The pressure of the atmosphere on the surface is defined as atmospheric pressure. It is measured in atm (atmosphere), whereas at the sea level, the average pressure is taken to be $1$ atm. It is also known as barometric pressure or the force applied to the unit area by an atmospheric column, meaning the whole body of air upon a particular region.

In many cases, the hydrostatic pressure, that is, the pressure exerted by the air weight beyond the point of measurement, is used to approximate the atmospheric pressure. The air pressure is measured by a barometer. Mercury and aneroid are its types.
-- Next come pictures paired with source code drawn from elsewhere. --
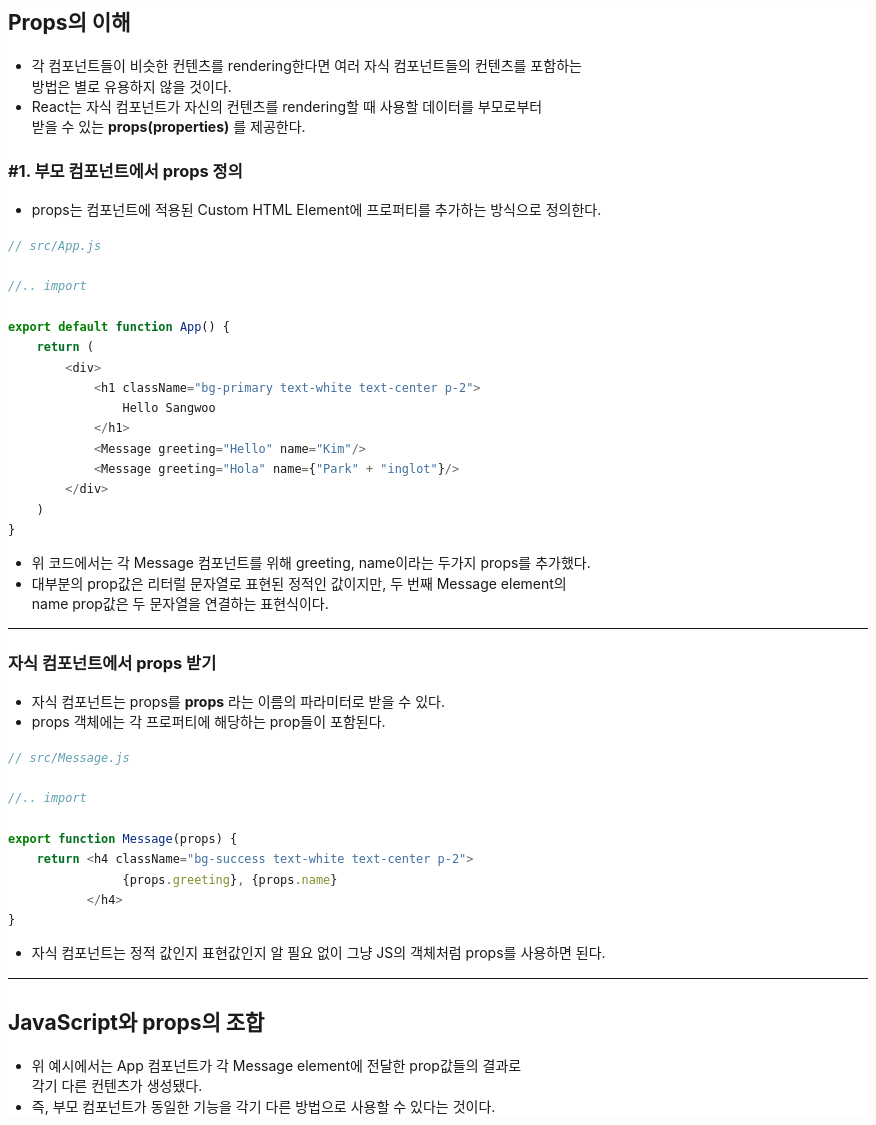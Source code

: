 <h2>Props의 이해</h2>

* 각 컴포넌트들이 비슷한 컨텐츠를 rendering한다면 여러 자식 컴포넌트들의 컨텐츠를 포함하는   
  방법은 별로 유용하지 않을 것이다.
* React는 자식 컴포넌트가 자신의 컨텐츠를 rendering할 때 사용할 데이터를 부모로부터   
  받을 수 있는 __props(properties)__ 를 제공한다.

<h3>#1. 부모 컴포넌트에서 props 정의</h3>

* props는 컴포넌트에 적용된 Custom HTML Element에 프로퍼티를 추가하는 방식으로 정의한다.
```js
// src/App.js

//.. import

export default function App() {
    return (
        <div>
            <h1 className="bg-primary text-white text-center p-2">
                Hello Sangwoo
            </h1>
            <Message greeting="Hello" name="Kim"/>
            <Message greeting="Hola" name={"Park" + "inglot"}/>
        </div>
    )
}
```
* 위 코드에서는 각 Message 컴포넌트를 위해 greeting, name이라는 두가지 props를 추가했다.
* 대부분의 prop값은 리터럴 문자열로 표현된 정적인 값이지만, 두 번째 Message element의   
  name prop값은 두 문자열을 연결하는 표현식이다.
<hr/>
<h3>자식 컴포넌트에서 props 받기</h3>

* 자식 컴포넌트는 props를 __props__ 라는 이름의 파라미터로 받을 수 있다.
* props 객체에는 각 프로퍼티에 해당하는 prop들이 포함된다.
```js
// src/Message.js

//.. import

export function Message(props) {
    return <h4 className="bg-success text-white text-center p-2">
                {props.greeting}, {props.name}
           </h4>
}
```
* 자식 컴포넌트는 정적 값인지 표현값인지 알 필요 없이 그냥 JS의 객체처럼 props를 사용하면 된다.
<hr/>

<h2>JavaScript와 props의 조합</h2>

* 위 예시에서는 App 컴포넌트가 각 Message element에 전달한 prop값들의 결과로   
  각기 다른 컨텐츠가 생성됐다.
* 즉, 부모 컴포넌트가 동일한 기능을 각기 다른 방법으로 사용할 수 있다는 것이다.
A mercury thermometer is a large tube containing a mercury column, and the tube is placed upside down in a mercury bowl. The air exerts pressure on the mercury in the bowl, preventing it from escaping through the tube. As pressure rises, mercury is forced upwards into the tube. Whenever the air pressure drops, so does the level in the tube.

Expert Answer

Let $\rho$ be the density of water, then:

$\rho=1029\,kg/m^3$

Let $P_0$ be the atmospheric pressure, then:

$P_0=1.01\times 10^5\,Pa$

Let $h$ be the given depth, then:

$h=11\,km$  or  $h=11\times 10^3\,m$

Let $P$ be the pressure at the deepest point, then:

$P=\rho g h$

Where $g$ is taken to be $9.8\,m/s^2$

$P=1029\times 9.8\times 11\times 10^3$

$P=1.11\times 10^8\,Pa$

Now,  $\dfrac{P}{P_0}=\dfrac{1.11\times 10^8\,Pa}{1.01\times 10^5\,Pa}$

$\dfrac{P}{P_0}=1099$

So, the net pressure is given by:

$P+P_0=1099+1=1100\,atm$

Example 1

Find the pressure at the base of a vessel containing a fluid with density $2.3\, kg/m^3$. The height of the vessel is $5\,m$ and is sealed.

Solution

Let $P$ be the pressure, $\rho$ be the density, $g$ be the gravity and $h$ be the height, then:

$P=\rho g h$

here, $\rho=2.3\, kg/m^3$,  $g=9.8\,\,m/s^2$ and $h=5\,m$

So,  $P=(2.3\, kg/m^3)(9.8\,\,m/s^2)(5\,m)$

$P=112.7\,kg/ms^2$ or $112.7\,Pa$

Thus, the pressure at the base of the vessel is $112.7\, Pa$.

Example 2

Consider the same density and height of the vessel as in example 1. Calculate the pressure at the base of the vessel if it is not sealed and is open.

Solution

Since the vessel is open, therefore the atmospheric pressure will also be exerted at the top of the open vessel.  Let $P_1$ be the atmospheric pressure, then:

$P=P_1+\rho g h$

Now, $\rho g h=112.7\,Pa=0.1127\,kPa$

Also at sea level, the atmospheric pressure is $101.325\,kPa$.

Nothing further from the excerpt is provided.